Considered a foreign policy novice by many when he entered the White House, Carter made the early decision to provide covert aid to Afghan insurgents months before the Soviet invasion. The move offers a window into one of the defining issues of his presidency, showing a president unafraid to confront the Soviets while pursuing a policy of détente.

“I think people’s image of Carter as a deeply religious man, a deeply moral man, is very much influenced by the activities he’s done after he left office. [But] he definitely had a ruthless side to him, and he had a side that was very willing to use force, including nuclear weapons,” said David Gibbs, a history professor at the University of Arizona.

The covert aid program initiated under Carter became the backbone of the Afghan insurgency, setting the stage for the Soviet Union’s eventual withdrawal in 1989.

In a bold move six months before the Soviets’ December 1979 invasion, Carter signed a secret directive known as a “presidential finding” that authorized the CIA to provide nonlethal aid to rebels fighting Afghanistan’s Soviet-backed communist government.

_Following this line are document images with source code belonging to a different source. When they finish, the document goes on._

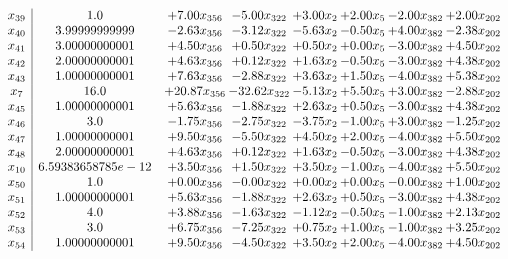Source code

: \documentclass[8pt]{article}
\begin{document}
\[\begin{array}{c| c c@{\hskip 2pt} c@{\hskip 2pt} c@{\hskip 2pt} c@{\hskip 2pt} c@{\hskip 2pt} c@{\hskip 2pt} }
 x_{39}   &  1.0 & +  7.00 x_{356} & -5.00 x_{322} & +  3.00 x_{2} & +  2.00 x_{5} & -2.00 x_{382} & +  2.00 x_{202}\\
 x_{40}   &  3.99999999999 & -2.63 x_{356} & -3.12 x_{322} & -5.63 x_{2} & -0.50 x_{5} & +  4.00 x_{382} & -2.38 x_{202}\\
 x_{41}   &  3.00000000001 & +  4.50 x_{356} & +  0.50 x_{322} & +  0.50 x_{2} & +  0.00 x_{5} & -3.00 x_{382} & +  4.50 x_{202}\\
 x_{42}   &  2.00000000001 & +  4.63 x_{356} & +  0.12 x_{322} & +  1.63 x_{2} & -0.50 x_{5} & -3.00 x_{382} & +  4.38 x_{202}\\
 x_{43}   &  1.00000000001 & +  7.63 x_{356} & -2.88 x_{322} & +  3.63 x_{2} & +  1.50 x_{5} & -4.00 x_{382} & +  5.38 x_{202}\\
 x_{7}   &  16.0 & + 20.87 x_{356} & -32.62 x_{322} & -5.13 x_{2} & +  5.50 x_{5} & +  3.00 x_{382} & -2.88 x_{202}\\
 x_{45}   &  1.00000000001 & +  5.63 x_{356} & -1.88 x_{322} & +  2.63 x_{2} & +  0.50 x_{5} & -3.00 x_{382} & +  4.38 x_{202}\\
 x_{46}   &  3.0 & -1.75 x_{356} & -2.75 x_{322} & -3.75 x_{2} & -1.00 x_{5} & +  3.00 x_{382} & -1.25 x_{202}\\
 x_{47}   &  1.00000000001 & +  9.50 x_{356} & -5.50 x_{322} & +  4.50 x_{2} & +  2.00 x_{5} & -4.00 x_{382} & +  5.50 x_{202}\\
 x_{48}   &  2.00000000001 & +  4.63 x_{356} & +  0.12 x_{322} & +  1.63 x_{2} & -0.50 x_{5} & -3.00 x_{382} & +  4.38 x_{202}\\
 x_{10}   &  6.59383658785e-12 & +  3.50 x_{356} & +  1.50 x_{322} & +  3.50 x_{2} & -1.00 x_{5} & -4.00 x_{382} & +  5.50 x_{202}\\
 x_{50}   &  1.0 & +  0.00 x_{356} & -0.00 x_{322} & +  0.00 x_{2} & +  0.00 x_{5} & -0.00 x_{382} & +  1.00 x_{202}\\
 x_{51}   &  1.00000000001 & +  5.63 x_{356} & -1.88 x_{322} & +  2.63 x_{2} & +  0.50 x_{5} & -3.00 x_{382} & +  4.38 x_{202}\\
 x_{52}   &  4.0 & +  3.88 x_{356} & -1.63 x_{322} & -1.12 x_{2} & -0.50 x_{5} & -1.00 x_{382} & +  2.13 x_{202}\\
 x_{53}   &  3.0 & +  6.75 x_{356} & -7.25 x_{322} & +  0.75 x_{2} & +  1.00 x_{5} & -1.00 x_{382} & +  3.25 x_{202}\\
 x_{54}   &  1.00000000001 & +  9.50 x_{356} & -4.50 x_{322} & +  3.50 x_{2} & +  2.00 x_{5} & -4.00 x_{382} & +  4.50 x_{202}\\

\end{array}\]
\end{document}
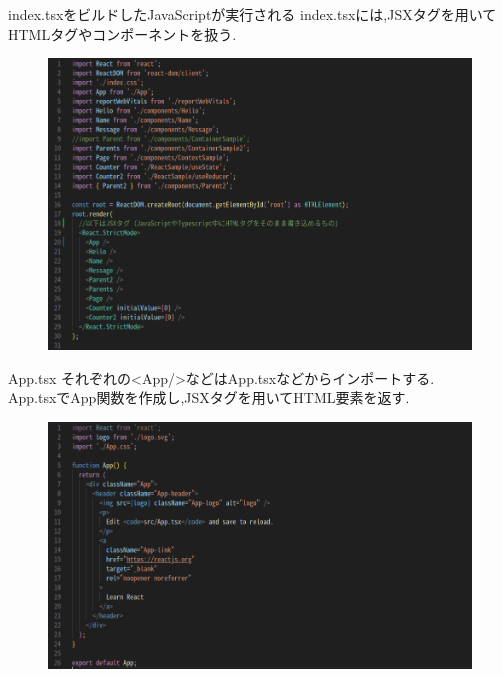 \documentclass[aspectratio=169]{beamer}
\begin{document}
\begin{frame}{index.tsxをビルドしたJavaScriptが実行される}
    index.tsxには,JSXタグを用いてHTMLタグやコンポーネントを扱う.
    \begin{figure}
        \centering
        \includegraphics[scale = 0.25]{index_tsx.png}
    \end{figure}
\end{frame}  

\begin{frame}{App.tsx}
    それぞれの<App/>などはApp.tsxなどからインポートする.\\
    App.tsxでApp関数を作成し,JSXタグを用いてHTML要素を返す.
    \begin{figure}
        \centering
       \includegraphics[scale = 0.3]{App_tsx.png}
    \end{figure}
\end{frame}  
\end{document}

That finding stayed under wraps for nearly two decades, coming to light only when several Carter administration officials, including former CIA Director Robert Gates and national security adviser Zbigniew Brzezinski, disclosed its existence in the 1990s, suggesting the Carter administration aimed to lure the Soviets into a Vietnam-style quagmire.

‘Afghan trap’

Brzezinski’s revelations were the most striking. In a 1998 interview with a French magazine, Carter’s Polish-born, ardently anti-communist adviser denied provoking the Soviets but claimed the administration had “knowingly increased the probability” of a Soviet invasion. Calling the program “an excellent idea,” he said it had the “effect of drawing the Russians into the Afghan trap.”

Although Brzezinski later disputed the accuracy of the interview and never repeated the claim, the so-called “Afghan trap” thesis gained traction, with critics excoriating the Carter administration for instigating the Soviet invasion and causing decades of conflict in Afghanistan.

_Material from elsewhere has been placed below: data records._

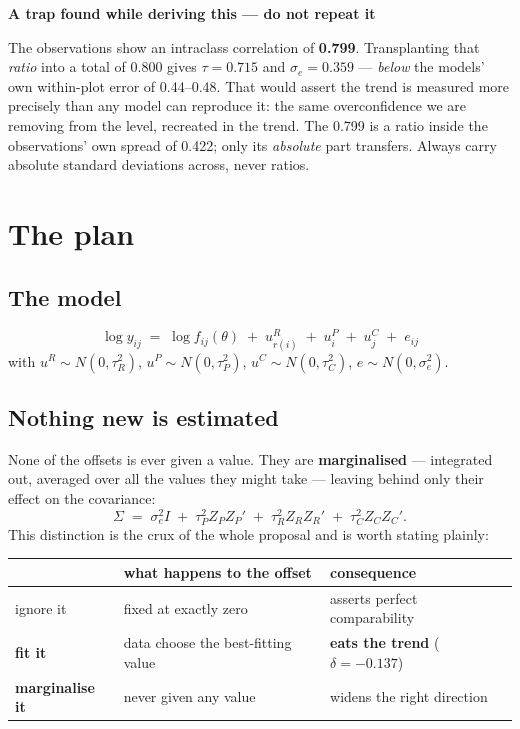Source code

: \documentclass[11pt]{article}
\newenvironment{warnbox}[1][]{%
  \begin{leftbar}\noindent\textcolor{red!60!black}{\textbf{\small #1}}\par\vspace{0.3em}\small}{\end{leftbar}}
\begin{document}
\begin{warnbox}[A trap found while deriving this --- do not repeat it]
The observations show an intraclass correlation of \textbf{0.799}. Transplanting
that \emph{ratio} into a total of 0.800 gives $\tau = 0.715$ and $\sigma_e = 0.359$
--- \emph{below} the models' own within-plot error of 0.44--0.48. That would assert
the trend is measured more precisely than any model can reproduce it: the same
overconfidence we are removing from the level, recreated in the trend. The 0.799 is
a ratio inside the observations' own spread of 0.422; only its \emph{absolute} part
transfers. Always carry absolute standard deviations across, never ratios.
\end{warnbox}

\section{The plan}

\subsection{The model}

\[
\log y_{ij} \;=\; \log f_{ij}(\theta) \;+\; u^{R}_{r(i)} \;+\; u^{P}_{i} \;+\;
u^{C}_{j} \;+\; e_{ij}
\]
with $u^{R}\sim N(0,\tau_R^2)$, $u^{P}\sim N(0,\tau_P^2)$,
$u^{C}\sim N(0,\tau_C^2)$, $e\sim N(0,\sigma_e^2)$.

\subsection{Nothing new is estimated}

None of the offsets is ever given a value. They are \textbf{marginalised} ---
integrated out, averaged over all the values they might take --- leaving behind only
their effect on the covariance:
\[
\Sigma \;=\; \sigma_e^2 I \;+\; \tau_P^2 Z_P Z_P' \;+\; \tau_R^2 Z_R Z_R'
\;+\; \tau_C^2 Z_C Z_C' .
\]
This distinction is the crux of the whole proposal and is worth stating plainly:

\begin{center}
\begin{tabular}{lll}
\toprule
 & what happens to the offset & consequence \\
\midrule
ignore it & fixed at exactly zero & asserts perfect comparability \\
\textbf{fit it} & data choose the best-fitting value & \textbf{eats the trend} ($\delta=-0.137$) \\
\textbf{marginalise it} & never given any value & widens the right direction \\
\bottomrule
\end{tabular}
\end{center}
\end{document}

Among scholars who see the aid program as a deliberate provocation, Gibbs said he was initially loath to read too much into the Brzezinski interview before becoming convinced of its veracity.

As Gibbs described it to VOA, a military aide once told historian Jonathan Haslam that Brzezinski, upon learning of the Soviet invasion, “pumped his first in the air in triumph and said, ‘They’ve taken the bait!’”

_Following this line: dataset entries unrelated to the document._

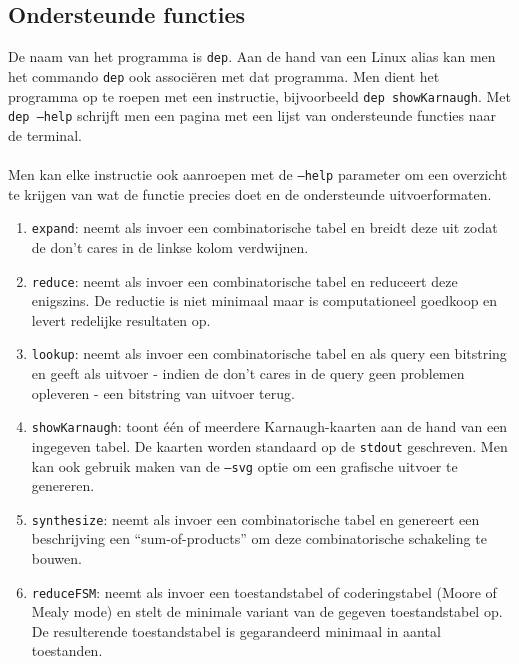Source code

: \subsection{Ondersteunde functies}
De naam van het programma is \texttt{dep}. Aan de hand van een Linux alias kan men het commando \texttt{dep} ook associ\"eren met dat programma. Men dient het programma op te roepen met een instructie, bijvoorbeeld \texttt{dep showKarnaugh}. Met \texttt{dep --help} schrijft men een pagina met een lijst van ondersteunde functies naar de terminal.

\paragraph{}
Men kan elke instructie ook aanroepen met de \texttt{--help} parameter om een overzicht te krijgen van wat de functie precies doet en de ondersteunde uitvoerformaten.

\begin{enumerate}
 \item \texttt{expand}: neemt als invoer een combinatorische tabel en breidt deze uit zodat de don't cares in de linkse kolom verdwijnen.
 \item \texttt{reduce}: neemt als invoer een combinatorische tabel en reduceert deze enigszins. De reductie is niet minimaal maar is computationeel goedkoop en levert redelijke resultaten op.
 \item \texttt{lookup}: neemt als invoer een combinatorische tabel en als query een bitstring en geeft als uitvoer - indien de don't cares in de query geen problemen opleveren - een bitstring van uitvoer terug.
 \item \texttt{showKarnaugh}: toont \'e\'en of meerdere Karnaugh-kaarten aan de hand van een ingegeven tabel. De kaarten worden standaard op de \texttt{stdout} geschreven. Men kan ook gebruik maken van de \texttt{--svg} optie om een grafische uitvoer te genereren.
 \item \texttt{synthesize}: neemt als invoer een combinatorische tabel en genereert een beschrijving een ``sum-of-products'' om deze combinatorische schakeling te bouwen.
 \item \texttt{reduceFSM}: neemt als invoer een toestandstabel of coderingstabel (Moore of Mealy mode) en stelt de minimale variant van de gegeven toestandstabel op. De resulterende toestandstabel is gegarandeerd minimaal in aantal toestanden.
\end{enumerate}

“The implication was that the decision to supply aid to the mujahideen was bait,” Gibbs said. “That, to me, is a strong indication that what he said is true, because it was said twice over a period of time, and it’s from the horse’s mouth.”

The Afghan trap thesis has permeated the works of other prominent experts, although most now dismiss it as baseless, according to historian Conor Tobin of the University College Dublin, who has researched it.

The problem with the theory, Tobin argues, is that it views the Carter administration’s involvement in Afghanistan through a 21st century lens, “working backwards from the events of 9/11.”

“They rely almost exclusively on Gates’ memoirs, the controversial French interview and other circumstantial and limited anecdotal evidence without exploring the subject in detail, and without using any other sources to corroborate the statements made,” Tobin told VOA via email.

A close look at recently declassified Carter-era documents tells a different story, Tobin said.

“It reveals that there was no attempt to ensnare the Soviet Union in the Afghan trap, and U.S. policies were in fact marginal in leading to the Soviet military intervention,” he said.

FILE – U.S. Ambassador to the USSR, Thomas Watson (R), who was recalled consultation after the Soviet military intervention in Afghanistan, talks with President Jimmy Carter and Secretary of State Cyrus Vance (L) at the White House in Washington, Jan. 5, 1980.

Nonlethal aid

What is not up for debate, however, is that the aid program was launched in response to rising Soviet influence in Afghanistan. A communist coup in April 1978 toppled the government of President Mohammad Daoud. The new regime then initiated radical reforms, sparking public opposition and eventually a full-blown insurgency.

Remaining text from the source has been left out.